Top 40 single reviews
Published on September 14, 2006 By Dusk411 In Music

When I Grow Up
Album: Version 2.0
Year: 1999

Shirley Manson prolongs her adolescence well into adulthood in the imprudent “When I Grow Up.”

Ominous synths open the single, leading to spinning beats, setting a turbulent tone. In the first verse, she dares people to make her stop voicing her mind. People regard her as a troublemaker, which only encourages her to dismiss authority. She likes to shock people with her excessive drinking and unusual sexual pleasures. She says to her newest friend that they could steal a helicopter after they’ve gotten bored with each other. She’ll make jokes and compliment him, then will make sure he gets blame for the theft.

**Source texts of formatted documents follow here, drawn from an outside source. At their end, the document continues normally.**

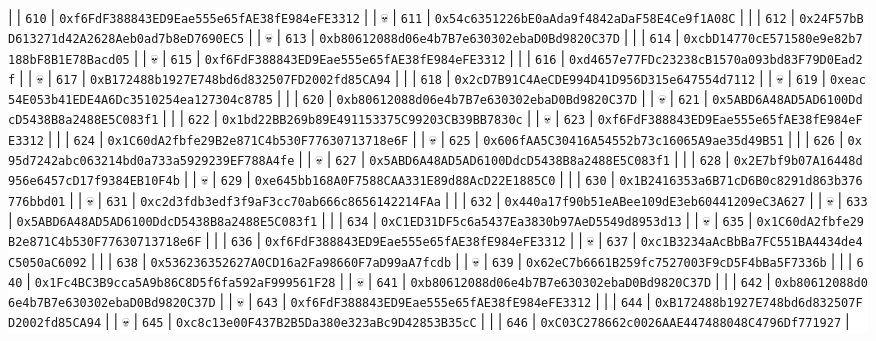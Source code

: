 |  | `610` | `0xf6FdF388843ED9Eae555e65fAE38fE984eFE3312` |
| 💀 | `611` | `0x54c6351226bE0aAda9f4842aDaF58E4Ce9f1A08C` |
|  | `612` | `0x24F57bBD613271d42A2628Aeb0ad7b8eD7690EC5` |
| 💀 | `613` | `0xb80612088d06e4b7B7e630302ebaD0Bd9820C37D` |
|  | `614` | `0xcbD14770cE571580e9e82b7188bF8B1E78Bacd05` |
| 💀 | `615` | `0xf6FdF388843ED9Eae555e65fAE38fE984eFE3312` |
|  | `616` | `0xd4657e77FDc23238cB1570a093bd83F79D0Ead2f` |
| 💀 | `617` | `0xB172488b1927E748bd6d832507FD2002fd85CA94` |
|  | `618` | `0x2cD7B91C4AeCDE994D41D956D315e647554d7112` |
| 💀 | `619` | `0xeac54E053b41EDE4A6Dc3510254ea127304c8785` |
|  | `620` | `0xb80612088d06e4b7B7e630302ebaD0Bd9820C37D` |
| 💀 | `621` | `0x5ABD6A48AD5AD6100DdcD5438B8a2488E5C083f1` |
|  | `622` | `0x1bd22BB269b89E491153375C99203CB39BB7830c` |
| 💀 | `623` | `0xf6FdF388843ED9Eae555e65fAE38fE984eFE3312` |
|  | `624` | `0x1C60dA2fbfe29B2e871C4b530F77630713718e6F` |
| 💀 | `625` | `0x606fAA5C30416A54552b73c16065A9ae35d49B51` |
|  | `626` | `0x95d7242abc063214bd0a733a5929239EF788A4fe` |
| 💀 | `627` | `0x5ABD6A48AD5AD6100DdcD5438B8a2488E5C083f1` |
|  | `628` | `0x2E7bf9b07A16448d956e6457cD17f9384EB10F4b` |
| 💀 | `629` | `0xe645bb168A0F7588CAA331E89d88AcD22E1885C0` |
|  | `630` | `0x1B2416353a6B71cD6B0c8291d863b376776bbd01` |
| 💀 | `631` | `0xc2d3fdb3edf3f9aF3cc70ab666c8656142214FAa` |
|  | `632` | `0x440a17f90b51eABee109dE3eb60441209eC3A627` |
| 💀 | `633` | `0x5ABD6A48AD5AD6100DdcD5438B8a2488E5C083f1` |
|  | `634` | `0xC1ED31DF5c6a5437Ea3830b97AeD5549d8953d13` |
| 💀 | `635` | `0x1C60dA2fbfe29B2e871C4b530F77630713718e6F` |
|  | `636` | `0xf6FdF388843ED9Eae555e65fAE38fE984eFE3312` |
| 💀 | `637` | `0xc1B3234aAcBbBa7FC551BA4434de4C5050aC6092` |
|  | `638` | `0x536236352627A0CD16a2Fa98660F7aD99aA7fcdb` |
| 💀 | `639` | `0x62eC7b6661B259fc7527003F9cD5F4bBa5F7336b` |
|  | `640` | `0x1Fc4BC3B9cca5A9b86C8D5f6fa592aF999561F28` |
| 💀 | `641` | `0xb80612088d06e4b7B7e630302ebaD0Bd9820C37D` |
|  | `642` | `0xb80612088d06e4b7B7e630302ebaD0Bd9820C37D` |
| 💀 | `643` | `0xf6FdF388843ED9Eae555e65fAE38fE984eFE3312` |
|  | `644` | `0xB172488b1927E748bd6d832507FD2002fd85CA94` |
| 💀 | `645` | `0xc8c13e00F437B2B5Da380e323aBc9D42853B35cC` |
|  | `646` | `0xC03C278662c0026AAE447488048C4796Df771927` |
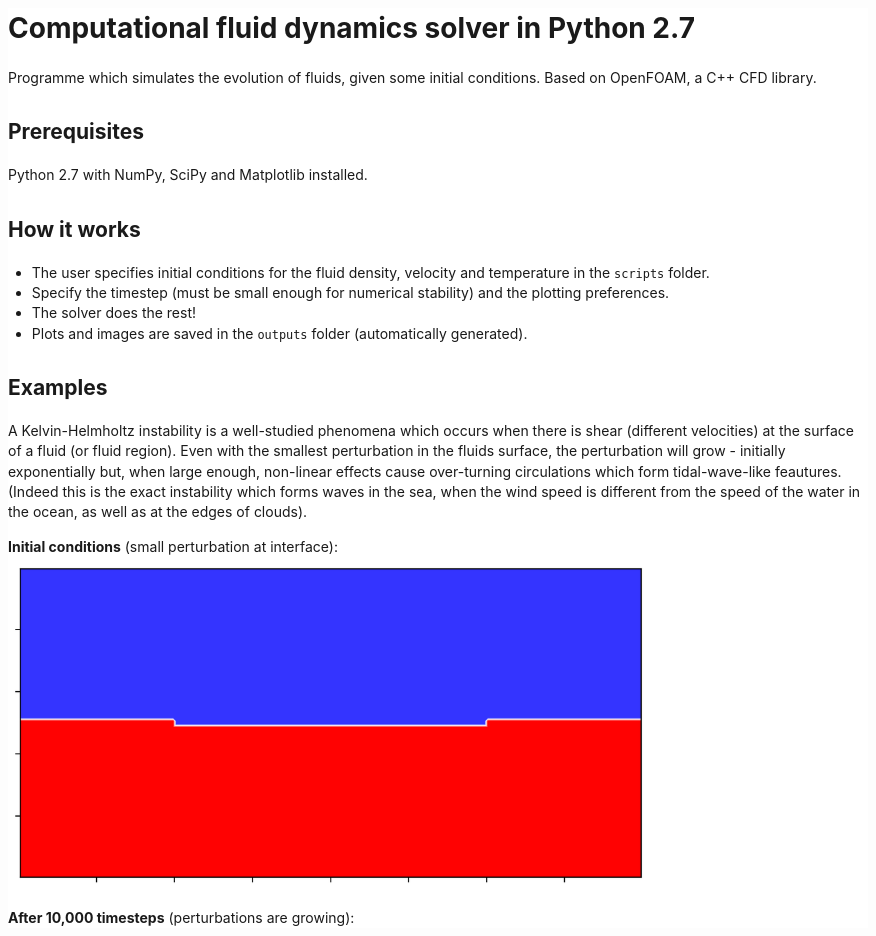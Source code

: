 # Computational fluid dynamics solver in Python 2.7
Programme which simulates the evolution of fluids, given some initial conditions. Based on OpenFOAM, a C++ CFD library.

## Prerequisites
Python 2.7 with NumPy, SciPy and Matplotlib installed.

## How it works
- The user specifies initial conditions for the fluid density, velocity and temperature in the ```scripts``` folder.
- Specify the timestep (must be small enough for numerical stability) and the plotting preferences.
- The solver does the rest!
- Plots and images are saved in the ```outputs``` folder (automatically generated).

## Examples
A Kelvin-Helmholtz instability is a well-studied phenomena which occurs when there is shear (different velocities) at the surface of a fluid (or fluid region). Even with the smallest perturbation in the fluids surface, the perturbation will grow - initially exponentially but, when large enough, non-linear effects cause over-turning circulations which form tidal-wave-like feautures. (Indeed this is the exact instability which forms waves in the sea, when the wind speed is different from the speed of the water in the ocean, as well as at the edges of clouds).

<b>Initial conditions</b> (small perturbation at interface):
<img width="75%" src="/readmeImages/kelvinHelmholtz_0.png">

<b>After 10,000 timesteps</b> (perturbations are growing):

“Cut my tongue out/I've been caught out/Like a giant juggernaut/Happy hours/Golden showers/On a cruise to freak you out/We could fly a helicopter/Nothing left to talk about/
Entertain you/ Celebrate you/I'll be back to frame you.”

In the chorus, she says once she reaches the time she needs to be responsible, she’ll settle down. Then, she will be the one in power and will buck the bureaucracy.

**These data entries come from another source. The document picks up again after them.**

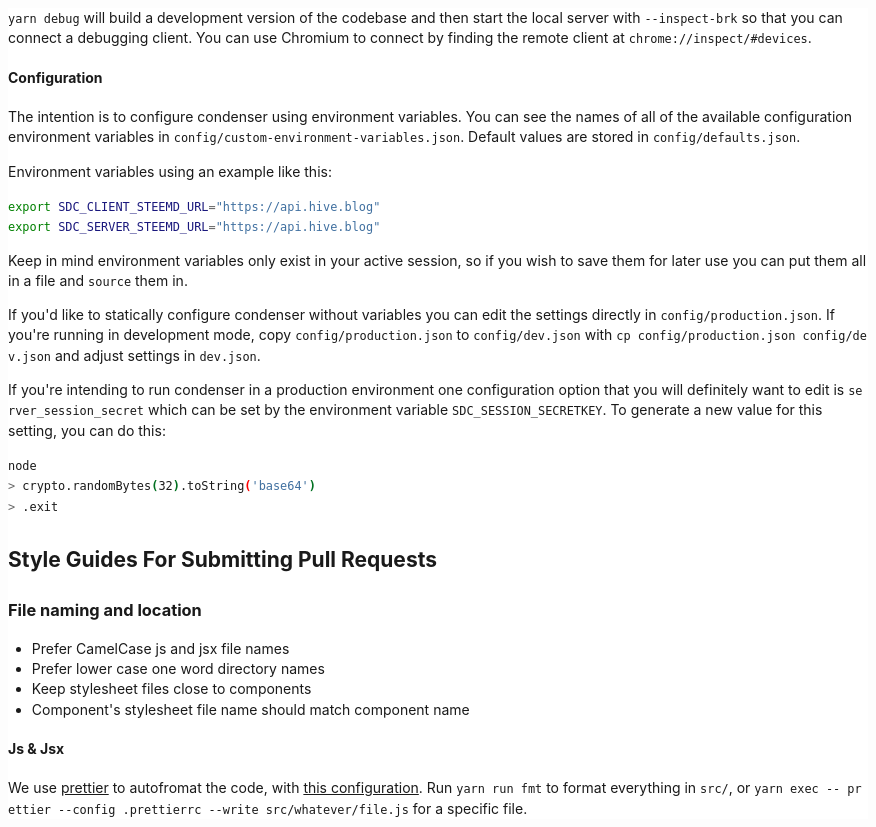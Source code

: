 `yarn debug` will build a development version of the codebase and then start the
local server with `--inspect-brk` so that you can connect a debugging client.
You can use Chromium to connect by finding the remote client at
`chrome://inspect/#devices`.

#### Configuration

The intention is to configure condenser using environment variables. You
can see the names of all of the available configuration environment
variables in `config/custom-environment-variables.json`. Default values are
stored in `config/defaults.json`.

Environment variables using an example like this:

```bash
export SDC_CLIENT_STEEMD_URL="https://api.hive.blog"
export SDC_SERVER_STEEMD_URL="https://api.hive.blog"
```

Keep in mind environment variables only exist in your active session, so if
you wish to save them for later use you can put them all in a file and
`source` them in.

If you'd like to statically configure condenser without variables you can
edit the settings directly in `config/production.json`. If you're running
in development mode, copy `config/production.json` to `config/dev.json`
with `cp config/production.json config/dev.json` and adjust settings in
`dev.json`.

If you're intending to run condenser in a production environment one
configuration option that you will definitely want to edit is
`server_session_secret` which can be set by the environment variable
`SDC_SESSION_SECRETKEY`. To generate a new value for this setting, you can
do this:

```bash
node
> crypto.randomBytes(32).toString('base64')
> .exit
```

## Style Guides For Submitting Pull Requests

### File naming and location

- Prefer CamelCase js and jsx file names
- Prefer lower case one word directory names
- Keep stylesheet files close to components
- Component's stylesheet file name should match component name

#### Js & Jsx

We use [prettier](https://github.com/prettier/prettier) to autofromat the
code, with [this configuration](.prettierrc). Run `yarn run fmt` to format
everything in `src/`, or `yarn exec -- prettier --config .prettierrc
--write src/whatever/file.js` for a specific file.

“When I grow up/I'll be stable/When I grow up/I'll turn the tables.”

In the second verse, she says she struggles to find common interests with people her age. Instead, she chooses to drop acid and have casual sex with people half her age. She ends up getting pregnant, but really doesn’t care.

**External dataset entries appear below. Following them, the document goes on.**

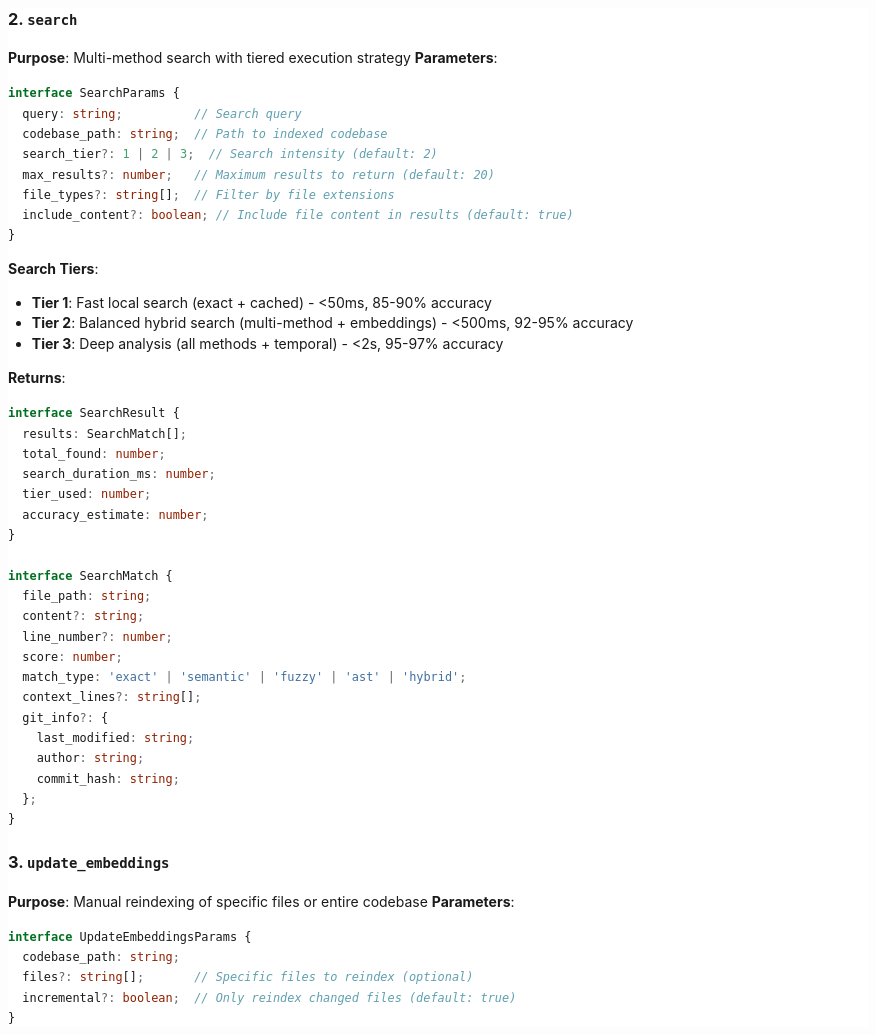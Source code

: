 ### 2. `search`
**Purpose**: Multi-method search with tiered execution strategy
**Parameters**:
```typescript
interface SearchParams {
  query: string;          // Search query
  codebase_path: string;  // Path to indexed codebase
  search_tier?: 1 | 2 | 3;  // Search intensity (default: 2)
  max_results?: number;   // Maximum results to return (default: 20)
  file_types?: string[];  // Filter by file extensions
  include_content?: boolean; // Include file content in results (default: true)
}
```

**Search Tiers**:
- **Tier 1**: Fast local search (exact + cached) - <50ms, 85-90% accuracy
- **Tier 2**: Balanced hybrid search (multi-method + embeddings) - <500ms, 92-95% accuracy  
- **Tier 3**: Deep analysis (all methods + temporal) - <2s, 95-97% accuracy

**Returns**:
```typescript
interface SearchResult {
  results: SearchMatch[];
  total_found: number;
  search_duration_ms: number;
  tier_used: number;
  accuracy_estimate: number;
}

interface SearchMatch {
  file_path: string;
  content?: string;
  line_number?: number;
  score: number;
  match_type: 'exact' | 'semantic' | 'fuzzy' | 'ast' | 'hybrid';
  context_lines?: string[];
  git_info?: {
    last_modified: string;
    author: string;
    commit_hash: string;
  };
}
```

### 3. `update_embeddings`
**Purpose**: Manual reindexing of specific files or entire codebase
**Parameters**:
```typescript
interface UpdateEmbeddingsParams {
  codebase_path: string;
  files?: string[];       // Specific files to reindex (optional)
  incremental?: boolean;  // Only reindex changed files (default: true)
}
```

“Trying hard to fit among you/Floating out to wonderland/Unprotected/God I'm pregnant/Damn the consequences.”

The chorus is sung again.

The spinning beats return briefly and then it gets quiet, with the exception of a charging guitar. In the bridge, she says her hands are scarred from her anxiety. Once she’s alone, she can’t stop scratching her arms. She will scream and yell at the top of her lungs at people for no reason. She has to keep herself in check. She has to steady herself.

“Blood and blisters/On my fingers/Chaos rules when we're apart/Watch my temper/I go mental/I'll try to be gentle.”

The chorus is sung again.

In the second chorus, she says she has to apologize to him for calling up his ex-girlfriend and spreading rumors. It’s something she has to forget and move on from.

“Don't take offense/Better make amends/Rip it all to shreds and let it go/I rip it all to shreds and let it go/I rip it all to shreds and let it go/I rip it all to shreds and let it go.”


Manson prefers to be a teenager for as long as she can. It means she can pretend to be invicible. She will also be accepted for her reckless behavior than snubbed by it. People her age don’t understand her. She can’t be alone, however, and must have her mind occupied at all times. She’s liable to turn on someone without much a thought and then regret it for a few minutes.

Manson’s cute, sunny vocals are a put-on. She’s clearly not all right being told she is immature. She’s bought into the label people have given her. However, she’s not believable as a devil-may-care free spirit, either. She cares too much what people think of her.

The larkish arrangement flails and fizzes, undercutting her sharp vocals. It also won’t settle on either an ironic or serious direction.

The overcarbonated “When I Grow Up” loads up on the sugar, leaving out any substance it could’ve had.